""So my tweek to this area is to greatly reduce loyalty in the province while a siege is ongoing to increase the chances and size of revolts and therefore make ending sieges a worthwhile task."
#1 Increasing length and support costs will fix things. Bringing on massive rebellions is just stupid and unrealistic. Your motivation for ending a siege shouldnt be derived from a fear of rebels, especially if you have 1000+ troops. And even if this was the case, with rebellions consisting of large numbers of low tech troops in the patch, a besiegers crack army could sit there and make LOTS of money and valour/rank by slaughtering rebels every turn. It would be a cheesy way to build that rank 6 general AND get cash AND take provinces all in one. I'm sorry I just think it is a very bad idea.

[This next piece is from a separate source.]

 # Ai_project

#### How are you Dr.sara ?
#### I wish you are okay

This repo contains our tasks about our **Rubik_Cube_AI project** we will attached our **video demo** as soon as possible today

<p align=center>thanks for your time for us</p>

""So I think the loyalty again needs to be adjusted way down in conquered provinces and make it take much longer for a province to adjust to new rulers.""

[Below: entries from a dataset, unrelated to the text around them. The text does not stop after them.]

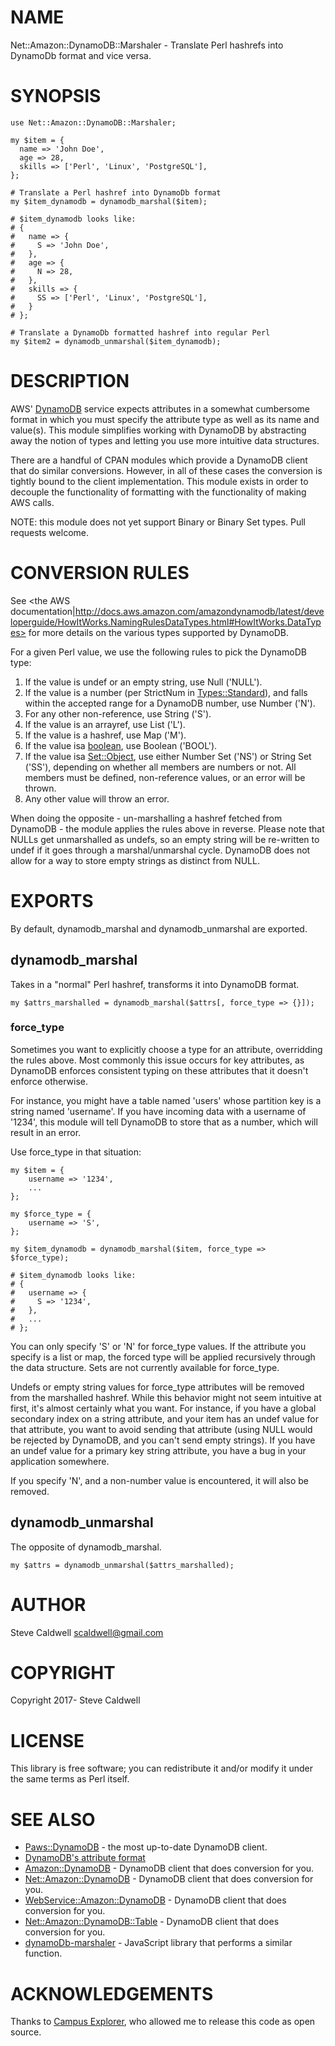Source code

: # NAME

Net::Amazon::DynamoDB::Marshaler - Translate Perl hashrefs into DynamoDb format and vice versa.

# SYNOPSIS

    use Net::Amazon::DynamoDB::Marshaler;

    my $item = {
      name => 'John Doe',
      age => 28,
      skills => ['Perl', 'Linux', 'PostgreSQL'],
    };

    # Translate a Perl hashref into DynamoDb format
    my $item_dynamodb = dynamodb_marshal($item);

    # $item_dynamodb looks like:
    # {
    #   name => {
    #     S => 'John Doe',
    #   },
    #   age => {
    #     N => 28,
    #   },
    #   skills => {
    #     SS => ['Perl', 'Linux', 'PostgreSQL'],
    #   }
    # };

    # Translate a DynamoDb formatted hashref into regular Perl
    my $item2 = dynamodb_unmarshal($item_dynamodb);

# DESCRIPTION

AWS' [DynamoDB](http://aws.amazon.com/dynamodb/) service expects attributes in a somewhat cumbersome format in which you must specify the attribute type as well as its name and value(s). This module simplifies working with DynamoDB by abstracting away the notion of types and letting you use more intuitive data structures.

There are a handful of CPAN modules which provide a DynamoDB client that do similar conversions. However, in all of these cases the conversion is tightly bound to the client implementation. This module exists in order to decouple the functionality of formatting with the functionality of making AWS calls.

NOTE: this module does not yet support Binary or Binary Set types. Pull requests welcome.

# CONVERSION RULES

See &lt;the AWS documentation|http://docs.aws.amazon.com/amazondynamodb/latest/developerguide/HowItWorks.NamingRulesDataTypes.html#HowItWorks.DataTypes> for more details on the various types supported by DynamoDB.

For a given Perl value, we use the following rules to pick the DynamoDB type:

1. If the value is undef or an empty string, use Null ('NULL').
2. If the value is a number (per StrictNum in [Types::Standard](https://metacpan.org/pod/Types::Standard)), and falls within the accepted range for a DynamoDB number, use Number ('N').
3. For any other non-reference, use String ('S').
4. If the value is an arrayref, use List ('L').
5. If the value is a hashref, use Map ('M').
6. If the value isa [boolean](https://metacpan.org/pod/boolean), use Boolean ('BOOL').
7. If the value isa [Set::Object](https://metacpan.org/pod/Set::Object), use either Number Set ('NS') or String Set ('SS'), depending on whether all members are numbers or not. All members must be defined, non-reference values, or an error will be thrown.
8. Any other value will throw an error.

When doing the opposite - un-marshalling a hashref fetched from DynamoDB - the module applies the rules above in reverse. Please note that NULLs get unmarshalled as undefs, so an empty string will be re-written to undef if it goes through a marshal/unmarshal cycle. DynamoDB does not allow for a way to store empty strings as distinct from NULL.

# EXPORTS

By default, dynamodb\_marshal and dynamodb\_unmarshal are exported.

## dynamodb\_marshal

Takes in a "normal" Perl hashref, transforms it into DynamoDB format.

    my $attrs_marshalled = dynamodb_marshal($attrs[, force_type => {}]);

### force\_type

Sometimes you want to explicitly choose a type for an attribute, overridding the rules above. Most commonly this issue occurs for key attributes, as DynamoDB enforces consistent typing on these attributes that it doesn't enforce otherwise.

For instance, you might have a table named 'users' whose partition key is a string named 'username'. If you have incoming data with a username of '1234', this module will tell DynamoDB to store that as a number, which will result in an error.

Use force\_type in that situation:

    my $item = {
        username => '1234',
        ...
    };

    my $force_type = {
        username => 'S',
    };

    my $item_dynamodb = dynamodb_marshal($item, force_type => $force_type);

    # $item_dynamodb looks like:
    # {
    #   username => {
    #     S => '1234',
    #   },
    #   ...
    # };

You can only specify 'S' or 'N' for force\_type values. If the attribute you specify is a list or map, the forced type will be applied recursively through the data structure. Sets are not currently available for force\_type.

Undefs or empty string values for force\_type attributes will be removed from the marshalled hashref. While this behavior might not seem intuitive at first, it's almost certainly what you want. For instance, if you have a global secondary index on a string attribute, and your item has an undef value for that attribute, you want to avoid sending that attribute (using NULL would be rejected by DynamoDB, and you can't send empty strings). If you have an undef value for a primary key string attribute, you have a bug in your application somewhere.

If you specify 'N', and a non-number value is encountered, it will also be removed.

## dynamodb\_unmarshal

The opposite of dynamodb\_marshal.

    my $attrs = dynamodb_unmarshal($attrs_marshalled);

# AUTHOR

Steve Caldwell <scaldwell@gmail.com>

# COPYRIGHT

Copyright 2017- Steve Caldwell

# LICENSE

This library is free software; you can redistribute it and/or modify
it under the same terms as Perl itself.

# SEE ALSO

- [Paws::DynamoDB](https://metacpan.org/pod/Paws::DynamoDB) - the most up-to-date DynamoDB client.
- [DynamoDB's attribute format](http://docs.aws.amazon.com/amazondynamodb/latest/APIReference/API_AttributeValue.html)
- [Amazon::DynamoDB](https://metacpan.org/pod/Amazon::DynamoDB) - DynamoDB client that does conversion for you.
- [Net::Amazon::DynamoDB](https://metacpan.org/pod/Net::Amazon::DynamoDB) - DynamoDB client that does conversion for you.
- [WebService::Amazon::DynamoDB](https://metacpan.org/pod/WebService::Amazon::DynamoDB) - DynamoDB client that does conversion for you.
- [Net::Amazon::DynamoDB::Table](https://metacpan.org/pod/Net::Amazon::DynamoDB::Table) - DynamoDB client that does conversion for you.
- [dynamoDb-marshaler](https://github.com/CascadeEnergy/dynamoDb-marshaler) - JavaScript library that performs a similar function.

# ACKNOWLEDGEMENTS

Thanks to [Campus Explorer](http://www.campusexplorer.com), who allowed me to release this code as open source.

#2 Utterly gutting loyalty would indeed be a good way to stop conquests, but loyalty is already a problem on expert, and making it significantly worse would slow expansion to a _very_ slow crawl, AND the money from the province wouldnt pay the support of the troops required to hold it! At that point, wtf is a player supposed to do except to spend massive amount of time teching up a few provinces, then moving on and teching up a few more, etc. It just sounds very boring. If you made every province as hard to control as Portugal, the game wouldnt be even possible for any but the best players and it would be very very slow even if you could manage to thrive.
You could mod this by changing the stats on the individual nations to reflect portugal's level of unrest.
Oh and as far as I know once trade gets started up the human can blow past economic constraints on expansion.